Un
artículo de José Ignacio Calleja Sáenz de Navarrete, Profesor
de Moral Social Cristiana, Vitoria-Gasteiz.
Un
apunte de urgencia, tan injusto al generalizar como cierto en la experiencia
cotidiana, sería éste. La
cultura de “lo público” no existe en la sociedad española; lo
público se soporta y se padece; un paso más, y se sobreentiende que
aprovecharse de “lo público” es lo normal. El concepto bien común no
se reconoce y acepta como el de bien privado. El que reparte, se
sobreentiende que se queda con la mejor parte. Todos lo haríamos, -se oye por
doquier-. Así es imposible crear moral pública compartida. Nadie
está educando en el respeto de lo público. Todas las instancias
de la vida familiar y social estamos fallando en dar valor a lo público,
y en ese magma, los administradores se embarran hasta el cuello. Son lo más
osado, habilidoso y descreído entre el común que niega ese valor moral de lo
público.
Una
clave más. En todos los lugares de Europa hay mucha competencia, pero en
nuestra cultural social, para lograr algo, además de esa competencia leal, vale
todo; las estrategias más irrespetuosas son parte del plan de ataque. La trampa
es parte del juego. Del deporte ha saltado a la vida social en cuanto tal (o a
la vez, no lo sé). Se acepta que todos lo harían, porque éste es un país de
“listos” -se alega con orgullo- no de “mojigatos”, de “gente que sabe vivir” y
“aprovechar para sí las ocasiones”. Esto se extiende hasta el infinito por
todas las profesiones y la gente lo da por supuesto. Así, es muy difícil no
crear una sima cultural para el bien público y común como algo tomado en
serio.
Prosigo
en la misma clave. El que manda está ahí, lo tiene casi todo a su alcance, y
reclama de los subordinados su cuota parte de provecho y pleitesía. Se cuela en
la política profesional gente muy servil y ególatra.

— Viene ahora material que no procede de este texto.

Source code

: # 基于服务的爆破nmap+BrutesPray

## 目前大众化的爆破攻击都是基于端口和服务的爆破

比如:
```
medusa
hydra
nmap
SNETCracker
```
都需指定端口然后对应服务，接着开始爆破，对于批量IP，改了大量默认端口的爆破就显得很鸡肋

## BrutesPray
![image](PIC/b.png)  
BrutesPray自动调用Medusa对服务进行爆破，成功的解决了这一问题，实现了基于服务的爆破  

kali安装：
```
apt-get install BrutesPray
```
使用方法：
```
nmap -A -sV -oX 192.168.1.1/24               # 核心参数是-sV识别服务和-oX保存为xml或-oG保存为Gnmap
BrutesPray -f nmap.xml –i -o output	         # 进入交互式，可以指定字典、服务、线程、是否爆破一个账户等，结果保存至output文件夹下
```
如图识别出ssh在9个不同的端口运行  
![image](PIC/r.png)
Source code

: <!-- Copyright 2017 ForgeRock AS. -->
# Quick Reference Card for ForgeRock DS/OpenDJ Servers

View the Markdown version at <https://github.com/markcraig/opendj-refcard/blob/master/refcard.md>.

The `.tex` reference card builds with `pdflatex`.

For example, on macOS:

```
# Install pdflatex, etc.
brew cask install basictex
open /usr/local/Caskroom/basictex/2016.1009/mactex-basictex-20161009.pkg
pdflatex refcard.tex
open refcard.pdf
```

Se extiende la idea de que
es un juego de estrategias de poder del tú o yo, nosotros o vosotros. Así hasta
hoy, sin límites claros en reglas y actitudes. El resultado y en general, una
clase política “enfermiza” en su egolatría, muy ideologizada, conspiradora, sin
capacidad de autocrítica y de denuncia hacia lo peor de entre ellos.
Por
fin, último círculo, las estructuras de poder político democrático, tan
frágiles, tan nutridas del pasado franquista, tan pilladas muchas autoridades y
élites sociales por silencios mutuos que duran docenas de años, con tanto
dinero alrededor, y partícipes no pocos de esa cultura pública tramposa –ser
listos- la situación es una bomba de relojería. Desde el Rey (emérito) para
abajo, buena parte de la clase política con alguna responsabilidad, por acción
u omisión, está pillada. Los alevines de los partidos
esperan lógicamente su oportunidad.
De
acuerdo, no todos; muchos, tantos que vician al conjunto y lo
pervierten sin remedio. El problema son ellos, sí, pero lo son en la cultura
del desprecio de lo público, de la dignidad que vale en lo público,
como vale en lo personal y familiar; y por ahí -cuando lo de todos no es de
nadie y la trampa es parte del juego político (y social)- , nace una perversión
que reglas, leyes y estructuras no consiguen contener. Hasta los intérpretes de
las reglas y controles pierden la noción de la ética pública y son parte del
decorado.
Urge
aplicar las leyes con rigor y justicia, y urge defender una cultura
de lo público y social sin trampas y como algo tan decisivo y “mío”,
como mi propiedad, mi casa y mi conciencia.